--- YOUR GOAL ---
Where the line with "Create a database" appears below, start writing out lines exactly, and finish with the line with "in test mode", which is included; write out nothing else.

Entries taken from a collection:
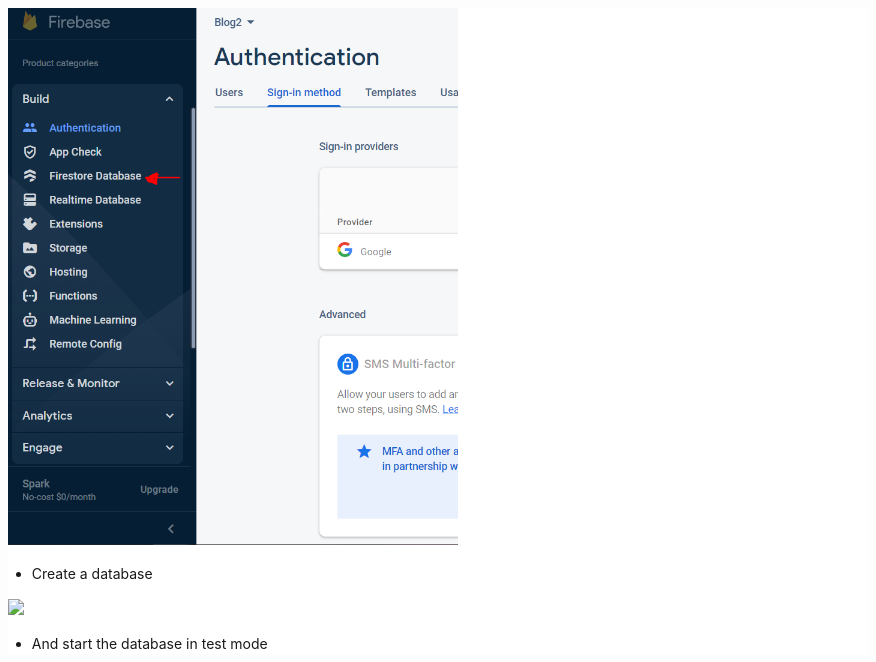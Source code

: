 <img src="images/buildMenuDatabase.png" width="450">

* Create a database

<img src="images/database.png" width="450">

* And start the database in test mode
---
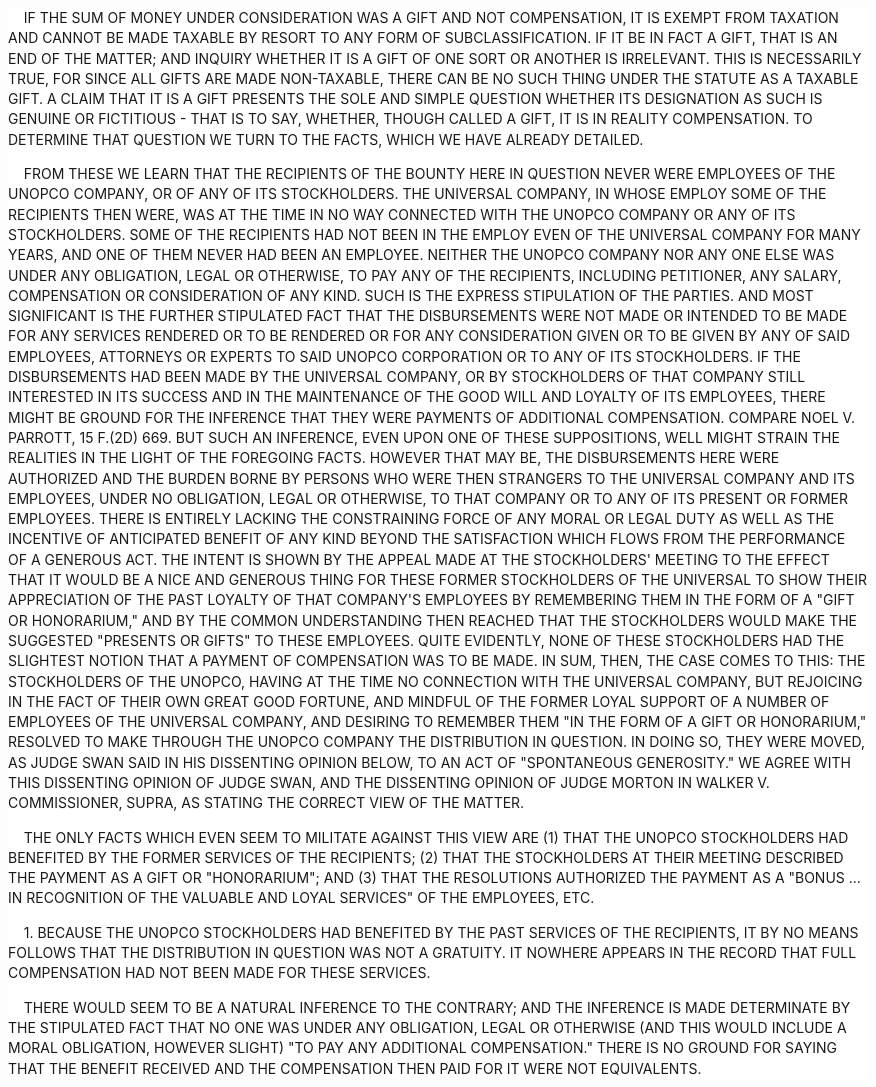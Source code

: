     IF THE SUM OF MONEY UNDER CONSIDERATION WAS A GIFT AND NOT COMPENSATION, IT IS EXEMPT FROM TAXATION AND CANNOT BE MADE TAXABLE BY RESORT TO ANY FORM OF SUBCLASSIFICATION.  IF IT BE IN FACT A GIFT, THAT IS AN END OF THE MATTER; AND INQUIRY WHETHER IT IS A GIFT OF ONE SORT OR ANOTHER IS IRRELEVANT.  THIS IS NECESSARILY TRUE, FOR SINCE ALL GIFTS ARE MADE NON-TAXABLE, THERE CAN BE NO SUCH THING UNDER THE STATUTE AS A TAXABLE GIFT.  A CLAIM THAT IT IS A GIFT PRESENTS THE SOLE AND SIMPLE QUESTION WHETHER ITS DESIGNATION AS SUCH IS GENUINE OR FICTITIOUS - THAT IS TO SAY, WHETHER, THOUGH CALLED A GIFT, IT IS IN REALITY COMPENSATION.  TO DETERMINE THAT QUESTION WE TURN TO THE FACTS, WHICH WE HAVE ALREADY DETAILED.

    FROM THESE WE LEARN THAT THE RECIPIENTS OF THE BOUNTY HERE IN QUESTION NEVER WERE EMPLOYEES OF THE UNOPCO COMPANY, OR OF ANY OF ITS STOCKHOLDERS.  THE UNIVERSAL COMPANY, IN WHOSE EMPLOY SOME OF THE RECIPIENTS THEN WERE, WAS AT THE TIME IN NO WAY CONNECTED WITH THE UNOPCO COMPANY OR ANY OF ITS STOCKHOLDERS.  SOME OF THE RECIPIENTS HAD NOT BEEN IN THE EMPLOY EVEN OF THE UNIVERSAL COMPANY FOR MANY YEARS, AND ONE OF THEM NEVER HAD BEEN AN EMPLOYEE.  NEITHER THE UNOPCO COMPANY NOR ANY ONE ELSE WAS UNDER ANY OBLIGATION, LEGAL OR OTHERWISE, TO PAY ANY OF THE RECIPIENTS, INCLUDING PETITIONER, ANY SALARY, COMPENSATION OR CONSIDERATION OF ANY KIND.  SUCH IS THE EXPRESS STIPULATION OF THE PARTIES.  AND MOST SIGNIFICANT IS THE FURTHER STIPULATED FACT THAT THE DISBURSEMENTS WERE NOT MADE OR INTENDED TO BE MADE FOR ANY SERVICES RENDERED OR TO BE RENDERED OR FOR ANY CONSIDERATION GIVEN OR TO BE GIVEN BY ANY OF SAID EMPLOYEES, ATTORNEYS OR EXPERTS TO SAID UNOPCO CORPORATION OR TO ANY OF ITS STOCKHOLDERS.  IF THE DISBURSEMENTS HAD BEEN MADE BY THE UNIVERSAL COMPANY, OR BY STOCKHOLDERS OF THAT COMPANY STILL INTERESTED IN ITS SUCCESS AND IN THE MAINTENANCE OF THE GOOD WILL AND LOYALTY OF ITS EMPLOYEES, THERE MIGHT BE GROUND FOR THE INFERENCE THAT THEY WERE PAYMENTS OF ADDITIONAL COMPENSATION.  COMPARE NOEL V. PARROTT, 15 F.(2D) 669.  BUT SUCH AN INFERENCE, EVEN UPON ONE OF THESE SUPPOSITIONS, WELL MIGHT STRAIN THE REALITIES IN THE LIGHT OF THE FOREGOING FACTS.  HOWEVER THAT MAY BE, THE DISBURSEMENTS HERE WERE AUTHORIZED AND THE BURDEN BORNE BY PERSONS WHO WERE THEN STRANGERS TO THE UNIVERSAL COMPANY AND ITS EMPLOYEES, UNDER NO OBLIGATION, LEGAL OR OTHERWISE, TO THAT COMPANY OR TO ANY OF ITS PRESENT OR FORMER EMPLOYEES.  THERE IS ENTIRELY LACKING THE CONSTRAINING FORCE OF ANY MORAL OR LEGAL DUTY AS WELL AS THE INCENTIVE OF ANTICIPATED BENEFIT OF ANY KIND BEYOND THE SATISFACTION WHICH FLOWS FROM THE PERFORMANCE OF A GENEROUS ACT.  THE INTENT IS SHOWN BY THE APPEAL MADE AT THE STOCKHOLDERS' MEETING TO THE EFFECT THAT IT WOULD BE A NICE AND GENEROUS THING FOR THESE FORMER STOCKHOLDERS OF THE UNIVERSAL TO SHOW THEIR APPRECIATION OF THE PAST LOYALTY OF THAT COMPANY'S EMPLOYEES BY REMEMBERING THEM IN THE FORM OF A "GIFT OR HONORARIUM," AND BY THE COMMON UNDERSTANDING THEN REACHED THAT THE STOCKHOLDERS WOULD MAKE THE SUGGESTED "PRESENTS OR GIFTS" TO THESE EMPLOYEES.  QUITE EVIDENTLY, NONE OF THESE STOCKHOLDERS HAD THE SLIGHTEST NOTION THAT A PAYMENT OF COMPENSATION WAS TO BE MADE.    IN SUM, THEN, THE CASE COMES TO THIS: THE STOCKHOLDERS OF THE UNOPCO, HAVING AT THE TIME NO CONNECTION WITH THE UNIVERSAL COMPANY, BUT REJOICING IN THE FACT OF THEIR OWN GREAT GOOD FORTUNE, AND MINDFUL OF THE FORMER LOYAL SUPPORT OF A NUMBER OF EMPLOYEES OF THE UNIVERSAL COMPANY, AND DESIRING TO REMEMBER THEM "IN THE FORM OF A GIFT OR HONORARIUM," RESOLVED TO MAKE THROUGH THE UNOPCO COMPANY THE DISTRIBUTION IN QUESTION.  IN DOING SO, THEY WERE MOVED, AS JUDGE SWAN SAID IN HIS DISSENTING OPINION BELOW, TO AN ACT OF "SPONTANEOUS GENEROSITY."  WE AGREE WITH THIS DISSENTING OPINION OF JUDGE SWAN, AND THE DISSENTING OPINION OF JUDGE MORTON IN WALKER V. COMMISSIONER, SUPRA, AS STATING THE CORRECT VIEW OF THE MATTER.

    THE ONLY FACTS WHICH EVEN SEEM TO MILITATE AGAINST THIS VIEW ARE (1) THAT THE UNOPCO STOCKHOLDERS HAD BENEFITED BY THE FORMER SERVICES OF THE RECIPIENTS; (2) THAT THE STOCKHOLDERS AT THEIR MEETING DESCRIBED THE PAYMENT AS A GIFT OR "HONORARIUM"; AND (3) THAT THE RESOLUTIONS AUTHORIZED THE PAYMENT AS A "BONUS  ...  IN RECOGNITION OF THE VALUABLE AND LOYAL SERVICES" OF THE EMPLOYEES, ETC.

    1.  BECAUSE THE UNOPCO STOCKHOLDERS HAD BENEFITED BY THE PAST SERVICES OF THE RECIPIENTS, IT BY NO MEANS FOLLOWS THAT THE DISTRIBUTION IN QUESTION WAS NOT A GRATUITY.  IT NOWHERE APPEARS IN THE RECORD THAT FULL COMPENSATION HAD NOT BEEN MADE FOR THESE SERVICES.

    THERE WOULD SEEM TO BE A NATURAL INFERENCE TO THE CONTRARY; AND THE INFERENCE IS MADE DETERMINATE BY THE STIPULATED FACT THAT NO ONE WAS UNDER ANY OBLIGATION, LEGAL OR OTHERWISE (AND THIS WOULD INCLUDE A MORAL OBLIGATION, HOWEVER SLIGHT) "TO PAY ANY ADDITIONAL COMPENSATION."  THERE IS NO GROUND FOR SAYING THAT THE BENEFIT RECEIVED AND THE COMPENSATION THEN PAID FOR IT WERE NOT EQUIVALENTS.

--- WRITTEN RESPONSE ---
* Create a database

<img src="images/database.png" width="450">

* And start the database in test mode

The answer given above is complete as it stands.